**DATA RECORDS:**
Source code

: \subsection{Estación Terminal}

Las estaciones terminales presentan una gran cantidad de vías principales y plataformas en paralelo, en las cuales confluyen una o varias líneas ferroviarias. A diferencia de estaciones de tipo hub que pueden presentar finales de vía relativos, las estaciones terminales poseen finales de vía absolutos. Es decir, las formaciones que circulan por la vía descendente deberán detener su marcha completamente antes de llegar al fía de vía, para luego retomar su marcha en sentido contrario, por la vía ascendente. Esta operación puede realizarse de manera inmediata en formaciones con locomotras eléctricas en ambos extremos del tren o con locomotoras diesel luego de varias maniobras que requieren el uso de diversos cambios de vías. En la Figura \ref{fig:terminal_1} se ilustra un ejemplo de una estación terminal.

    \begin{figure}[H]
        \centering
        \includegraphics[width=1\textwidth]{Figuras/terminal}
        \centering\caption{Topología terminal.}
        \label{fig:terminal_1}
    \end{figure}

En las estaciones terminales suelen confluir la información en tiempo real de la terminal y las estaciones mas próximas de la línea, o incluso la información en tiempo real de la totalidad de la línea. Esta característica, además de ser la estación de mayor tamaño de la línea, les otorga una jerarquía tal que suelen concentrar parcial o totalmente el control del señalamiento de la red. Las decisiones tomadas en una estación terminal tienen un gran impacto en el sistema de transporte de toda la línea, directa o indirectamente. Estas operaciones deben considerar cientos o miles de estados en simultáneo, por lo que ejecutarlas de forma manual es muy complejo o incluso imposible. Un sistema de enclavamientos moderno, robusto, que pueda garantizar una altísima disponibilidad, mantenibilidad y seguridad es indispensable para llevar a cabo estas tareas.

---

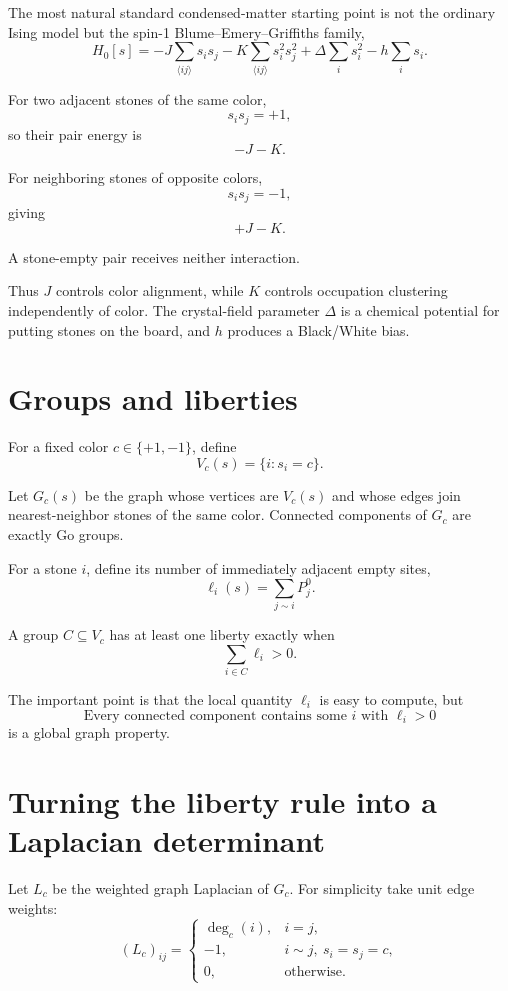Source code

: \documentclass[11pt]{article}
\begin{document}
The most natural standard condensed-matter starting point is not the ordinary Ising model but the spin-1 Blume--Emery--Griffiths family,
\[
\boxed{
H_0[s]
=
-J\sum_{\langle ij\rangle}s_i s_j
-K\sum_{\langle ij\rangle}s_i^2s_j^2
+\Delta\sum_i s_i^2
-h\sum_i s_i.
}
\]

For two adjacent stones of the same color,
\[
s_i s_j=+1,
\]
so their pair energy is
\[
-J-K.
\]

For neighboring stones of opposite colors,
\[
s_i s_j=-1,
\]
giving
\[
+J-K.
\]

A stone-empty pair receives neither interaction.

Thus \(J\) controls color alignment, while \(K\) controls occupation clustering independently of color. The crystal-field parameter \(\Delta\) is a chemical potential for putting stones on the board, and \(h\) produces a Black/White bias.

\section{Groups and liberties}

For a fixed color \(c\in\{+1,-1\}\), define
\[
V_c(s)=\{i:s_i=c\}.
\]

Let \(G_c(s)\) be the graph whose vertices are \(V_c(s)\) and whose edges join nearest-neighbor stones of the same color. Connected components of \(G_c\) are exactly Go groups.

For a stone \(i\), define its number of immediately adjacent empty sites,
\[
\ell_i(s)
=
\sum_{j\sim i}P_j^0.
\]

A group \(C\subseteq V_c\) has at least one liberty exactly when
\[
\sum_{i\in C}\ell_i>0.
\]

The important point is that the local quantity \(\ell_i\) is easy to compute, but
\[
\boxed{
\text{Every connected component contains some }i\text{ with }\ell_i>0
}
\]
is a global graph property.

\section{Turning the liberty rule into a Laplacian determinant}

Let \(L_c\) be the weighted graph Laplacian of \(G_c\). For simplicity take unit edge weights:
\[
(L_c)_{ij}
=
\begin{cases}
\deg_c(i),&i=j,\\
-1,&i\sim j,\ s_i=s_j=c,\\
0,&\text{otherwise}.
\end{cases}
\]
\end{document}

**WHAT YOU ARE ASKED TO DO:** Check each line of the entries above for the string "pair", and return those that contain it.

**TASK OUTPUT:**
so their pair energy is
A stone-empty pair receives neither interaction.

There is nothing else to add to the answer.